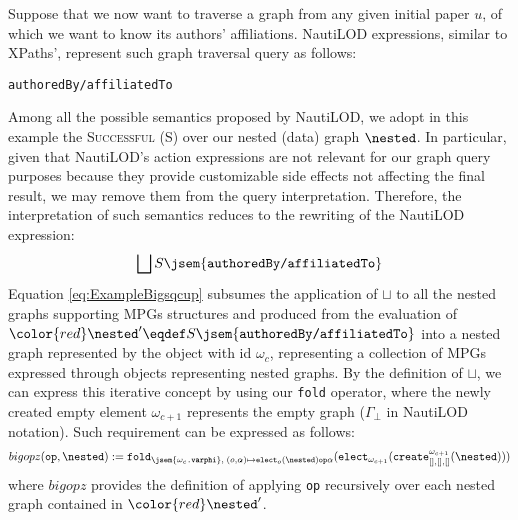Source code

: \begin{example}
Suppose that we now want to traverse a graph from any given initial paper $u$, of which we want to know its authors' affiliations. NautiLOD expressions, similar to XPaths', represent such graph traversal query as follows:
\begin{center}
\texttt{authoredBy/affiliatedTo}
\end{center}
Among all the possible semantics proposed by NautiLOD, we adopt in this example the \textsc{Successful} (S) over our nested (data) graph $\nested$. In particular, given that NautiLOD's action expressions are not relevant for our graph query purposes because they provide customizable side effects not affecting the final result, we may remove them from the query interpretation. Therefore, the interpretation of such semantics reduces to the rewriting of the NautiLOD expression: \begin{equation}\label{eq:ExampleBigsqcup}
\bigsqcup S\jsem{\texttt{authoredBy/affiliatedTo}}
\end{equation}
Equation \ref{eq:ExampleBigsqcup} subsumes the application of $\sqcup$ to all the nested graphs supporting MPGs structures and produced from the evaluation of ${\color{red}\nested'\eqdef S\jsem{\texttt{authoredBy/affiliatedTo}}}$ into a nested graph represented by the object with id $\omega_c$, representing a collection of MPGs expressed through objects representing nested graphs. By the definition of $\sqcup$, we can express this iterative concept by using our \texttt{fold} operator, where the newly created empty element $\omega_{c+1}$ represents the empty graph ($\Gamma_\bot$ in NautiLOD notation). Such requirement can be expressed as follows:
\begin{equation}
bigopz(\texttt{op},\nested):=\texttt{fold}_{\jsem{\omega_c\texttt{.\textbf{varphi}}},\;(o,\alpha)\mapsto\texttt{elect}_o({\nested})\texttt{op}\alpha}(\texttt{elect}_{\omega_{c+1}}(\texttt{create}^{\omega_{c+1}}_{[],[],[]}({\nested})))
\end{equation}
where $bigopz$ provides the definition of applying \texttt{op} recursively over each nested graph contained in ${\color{red}\nested'}$.



\end{example}
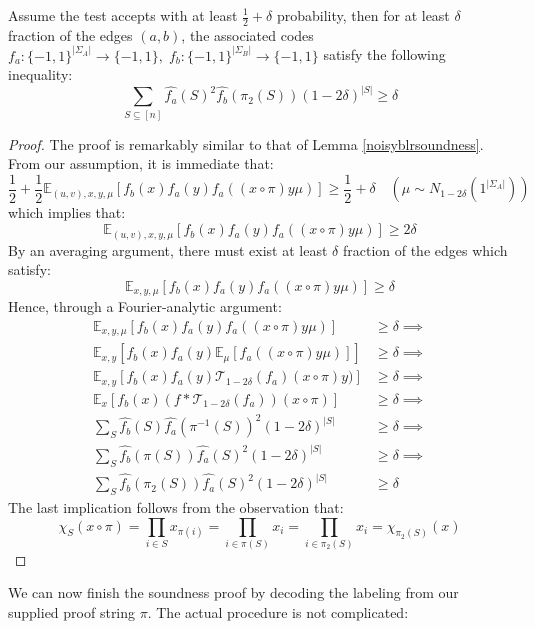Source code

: \begin{lemma} \label{soundnessbound}
  Assume the test accepts with at least $\frac{1}{2} + \delta$ probability, then for at least $\delta$ fraction of the edges $(a,b)$, the associated codes $f_a:\{-1,1\}^{|\Sigma_A|} \rightarrow \{-1,1\}, \; f_b:\{-1,1\}^{|\Sigma_B|} \rightarrow \{-1,1\}$ satisfy the following inequality:
  \begin{equation}
  \sum_{S \subseteq [n]} \widehat{f_a}(S)^2\widehat{f_b}(\pi_2(S))(1-2\delta)^{|S|} \geq \delta
  \end{equation}
\end{lemma}
%
\begin{proof}
  The proof is remarkably similar to that of Lemma \ref{noisyblrsoundness}. From our assumption, it is immediate that:
  \begin{equation}
    \frac{1}{2} + \frac{1}{2}\mathbb{E}_{(u,v),x,y,\mu}\left[f_b(x)f_a(y)f_a((x \circ \pi)y\mu) \right] \geq \frac{1}{2} + \delta  \quad (\mu \sim N_{1 - 2\delta}(1^{|\Sigma_A|}))
  \end{equation}
  which implies that:
  \begin{equation}
    \mathbb{E}_{(u,v),x,y,\mu}\left[f_b(x)f_a(y)f_a((x \circ \pi)y\mu) \right] \geq 2\delta
  \end{equation}
  By an averaging argument, there must exist at least $\delta$ fraction of the edges which satisfy:
  \begin{equation}
      \mathbb{E}_{x,y,\mu}\left[f_b(x)f_a(y)f_a((x \circ \pi)y\mu) \right] \geq \delta
  \end{equation}
  Hence, through a Fourier-analytic argument:
  \begin{align*}
    \mathbb{E}_{x,y,\mu}\left[f_b(x)f_a(y)f_a((x \circ \pi)y\mu) \right] & \geq \delta \implies \\[0.7ex]
    \mathbb{E}_{x,y}\left[f_b(x)f_a(y) \mathbb{E}_{\mu} \left[f_a((x \circ \pi)y\mu) \right] \right] & \geq \delta \implies \\[0.7ex]
    \mathbb{E}_{x,y}\left[f_b(x)f_a(y) \mathcal{T}_{1-2\delta}(f_a)(x \circ \pi)y) \right] & \geq \delta \implies \\[0.7ex]
    \mathbb{E}_{x}\left[ f_b(x)(f * \mathcal{T}_{1 - 2\delta}(f_a))(x \circ \pi) \right] & \geq \delta \implies \\
    \sum_{S} \widehat{f_b}(S) \widehat{f_a}(\pi^{-1}(S))^2(1 - 2\delta)^{|S|} & \geq \delta  \implies \\
    \sum_{S} \widehat{f_b}(\pi(S))\widehat{f_a}(S)^2 (1 - 2\delta)^{|S|} & \geq \delta \implies \\
    \sum_{S} \widehat{f_b}(\pi_2(S))\widehat{f_a}(S)^2 (1 - 2\delta)^{|S|} & \geq \delta
    \end{align*}
    The last implication follows from the observation that:
    \[ \chi_S(x \circ \pi) = \prod_{i \in S} x_{\pi(i)} = \prod_{i \in \pi(S)} x_i = \prod_{i \in \pi_2(S)} x_i = \chi_{\pi_2(S)}(x) \]
\end{proof}
%
We can now finish the soundness proof by decoding the labeling from our supplied proof string $\pi$. The actual procedure is not complicated:

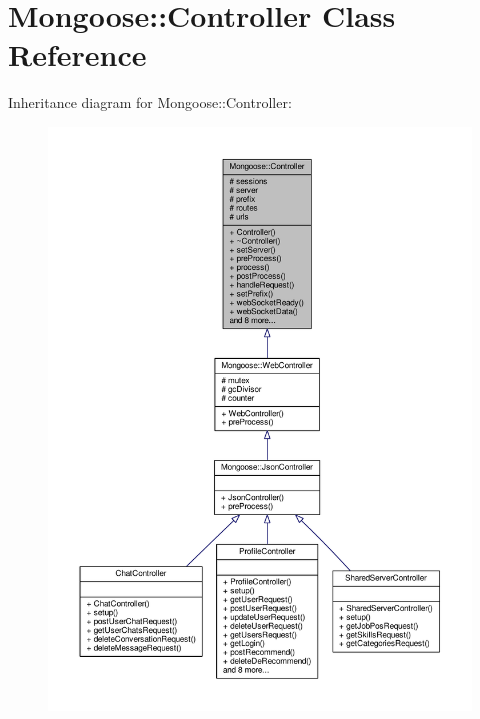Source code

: \hypertarget{classMongoose_1_1Controller}{}\section{Mongoose\+:\+:Controller Class Reference}
\label{classMongoose_1_1Controller}


Inheritance diagram for Mongoose\+:\+:Controller\+:
\nopagebreak
\begin{figure}[H]
\begin{center}
\leavevmode
\includegraphics[width=350pt]{d8/dd0/classMongoose_1_1Controller__inherit__graph}
\end{center}
\end{figure}


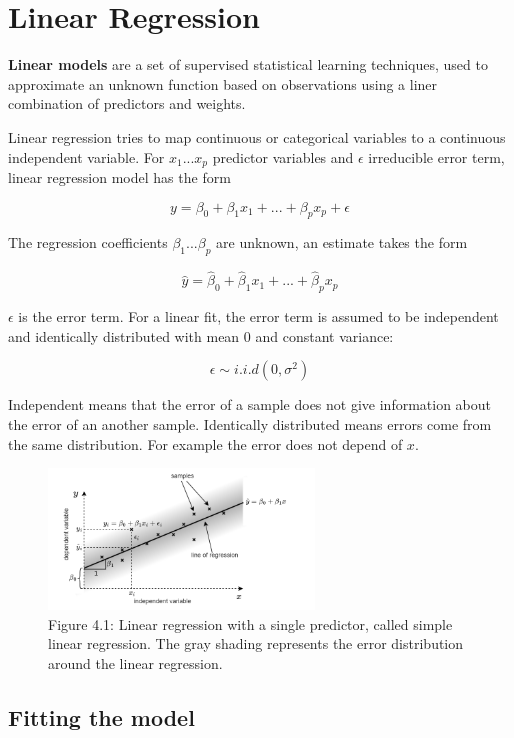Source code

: \chapter{Linear Regression}

\textbf{Linear models} are a set of supervised statistical learning techniques, used to approximate an unknown function based on observations using a liner combination of predictors and weights.

Linear regression tries to map continuous or categorical variables to a continuous independent variable. For \(x_1...x_p\) predictor variables and \(\epsilon\) irreducible error term, linear regression model has the form

\[y = \beta _0 + \beta _1 x_1 + ... + \beta _p x_p + \epsilon\]

The regression coefficients \(\beta_1...\beta_p\) are unknown, an estimate takes the form

\[\hat y = \hat \beta _0 + \hat \beta _1 x_1 + ... +  \hat \beta _p x_p\]

\(\epsilon\) is the error term. For a linear fit, the error term is assumed to be independent and identically distributed with mean 0 and constant variance:

\[\epsilon \sim i.i.d(0, \sigma^2)\]

Independent means that the error of a sample does not give information about the error of an another sample. Identically distributed means errors come from the same distribution. For example the error does not depend of \(x\).


\begin{figure}[htbp]
    \begin{center}
        \includegraphics[width=200pt]{../img/04-linear-regression.png}
        \caption{Figure 4.1: Linear regression with a single predictor, called simple linear regression. The gray shading represents the error distribution around the linear regression.}
    \end{center}
\end{figure}


\section{Fitting the model}

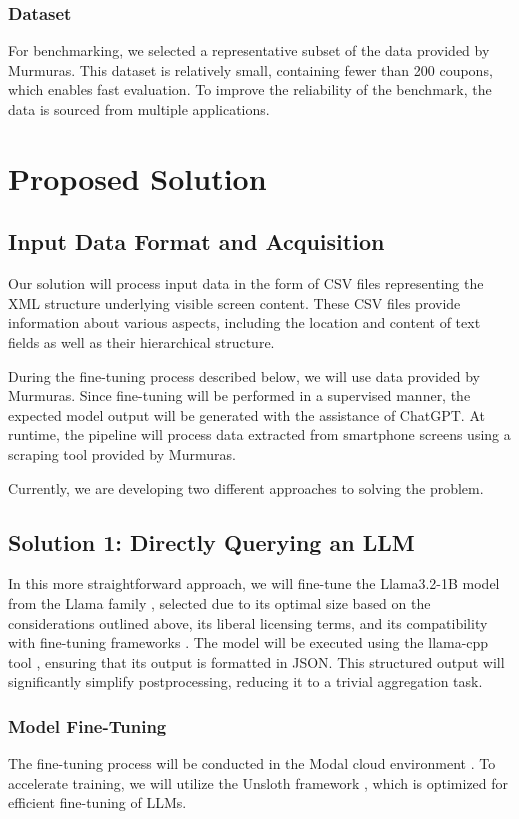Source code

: \documentclass[12pt]{article}
\begin{document}
\subsubsection*{Dataset}
For benchmarking, we selected a representative subset of the data provided by Murmuras. This dataset is relatively small, containing fewer than 200 coupons, which enables fast evaluation. To improve the reliability of the benchmark, the data is sourced from multiple applications.

\section*{Proposed Solution}

\subsection*{Input Data Format and Acquisition}
Our solution will process input data in the form of CSV files representing the XML structure underlying visible screen content. These CSV files provide information about various aspects, including the location and content of text fields as well as their hierarchical structure.

During the fine-tuning process described below, we will use data provided by Murmuras. Since fine-tuning will be performed in a supervised manner, the expected model output will be generated with the assistance of ChatGPT. At runtime, the pipeline will process data extracted from smartphone screens using a scraping tool provided by Murmuras.

Currently, we are developing two different approaches to solving the problem.


\subsection*{Solution 1: Directly Querying an LLM}
In this more straightforward approach, we will fine-tune the Llama3.2-1B model from the Llama family \cite{llama32-1b}, selected due to its optimal size based on the considerations outlined above, its liberal licensing terms, and its compatibility with fine-tuning frameworks \cite{unsloth}. The model will be executed using the llama-cpp tool \cite{llamacpp}\cite{LLMmobile2024}, ensuring that its output is formatted in JSON. This structured output will significantly simplify postprocessing, reducing it to a trivial aggregation task.

\subsubsection*{Model Fine-Tuning}
The fine-tuning process will be conducted in the Modal cloud environment \cite{modal}. To accelerate training, we will utilize the Unsloth framework \cite{unsloth}, which is optimized for efficient fine-tuning of LLMs.
\end{document}
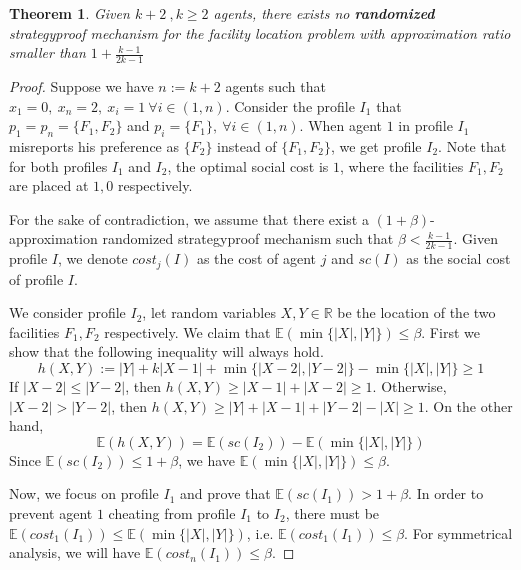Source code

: \documentclass[twoside,11pt]{article}
\newtheorem{theorem}{Theorem}
\begin{document}
\begin{theorem}\label{t-min-social-lower-rand}
Given $k+2~,k \ge 2$ agents, there exists no \textbf{randomized} strategyproof mechanism for the facility location problem with approximation ratio smaller than
$1 + \frac{k-1}{2 k - 1}$
\end{theorem}
\begin{proof}
Suppose we have $n := k + 2$ agents such that $x_1 = 0,~x_n = 2,~x_i = 1 ~\forall i \in (1,n)$.
Consider the profile $I_1$ that $p_1 = p_n = \{F_1,F_2\}$ and $p_i = \{F_1\}, ~\forall i \in (1,n)$.
When agent $1$ in profile $I_1$ misreports his preference as $\{F_2\}$ instead of $\{F_1,F_2\}$, we get profile $I_2$.
Note that for both profiles $I_1$ and $I_2$, the optimal social cost is $1$, where the facilities $F_1,F_2$ are placed at $1,0$ respectively.

For the sake of contradiction, we assume that there exist a $(1+\beta)$-approximation randomized strategyproof mechanism such that $\beta <  \frac{k-1}{2 k - 1}$.
Given profile $I$, we denote $cost_j(I)$ as the cost of agent $j$ and $sc(I)$ as the social cost of profile $I$.

We consider profile $I_2$, let random variables $X,Y \in \mathbb{R}$ be the location of the two facilities $F_1,F_2$ respectively.
We claim that $\mathbb{E}(\min\{|X|,|Y|\}) \le \beta$.
First we show that the following inequality will always hold.
\begin{equation}
h(X,Y) := |Y| + k |X-1| + \min\{|X-2|,|Y-2|\} - \min\{|X|,|Y|\} \ge 1
\end{equation}
If $|X-2| \le |Y-2| $, then
 $h(X,Y) \ge  |X-1| + |X-2| \ge 1$.
Otherwise, $|X-2| > |Y-2| $, then
 $h(X,Y) \ge |Y| +  |X-1| + |Y-2| - |X| \ge 1$.
On the other hand,
$$\mathbb{E}(h(X,Y)) =
\mathbb{E}(sc(I_2)) - \mathbb{E}(\min\{|X|,|Y|\})$$
Since $\mathbb{E}(sc(I_2)) \le 1 + \beta$, we have $\mathbb{E}(\min\{|X|,|Y|\}) \le \beta$.

%
Now, we focus on profile $I_1$ and prove that
$\mathbb{E}(sc(I_1)) > 1 + \beta$.
%
In order to prevent agent $1$ cheating from profile $I_1$ to $I_2$, there must be
$\mathbb{E}(cost_1(I_1)) \le \mathbb{E}(\min\{|X|,|Y|\})$, i.e.
$\mathbb{E}(cost_1(I_1)) \le \beta$.
For symmetrical analysis, we will have
$\mathbb{E}(cost_n(I_1)) \le \beta$.


\end{proof}
\end{document}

· · · ·

Copy out each line of the records where the word "randomized" appears.

*TASK OUTPUT:*
Given $k+2~,k \ge 2$ agents, there exists no \textbf{randomized} strategyproof mechanism for the facility location problem with approximation ratio smaller than
For the sake of contradiction, we assume that there exist a $(1+\beta)$-approximation randomized strategyproof mechanism such that $\beta <  \frac{k-1}{2 k - 1}$.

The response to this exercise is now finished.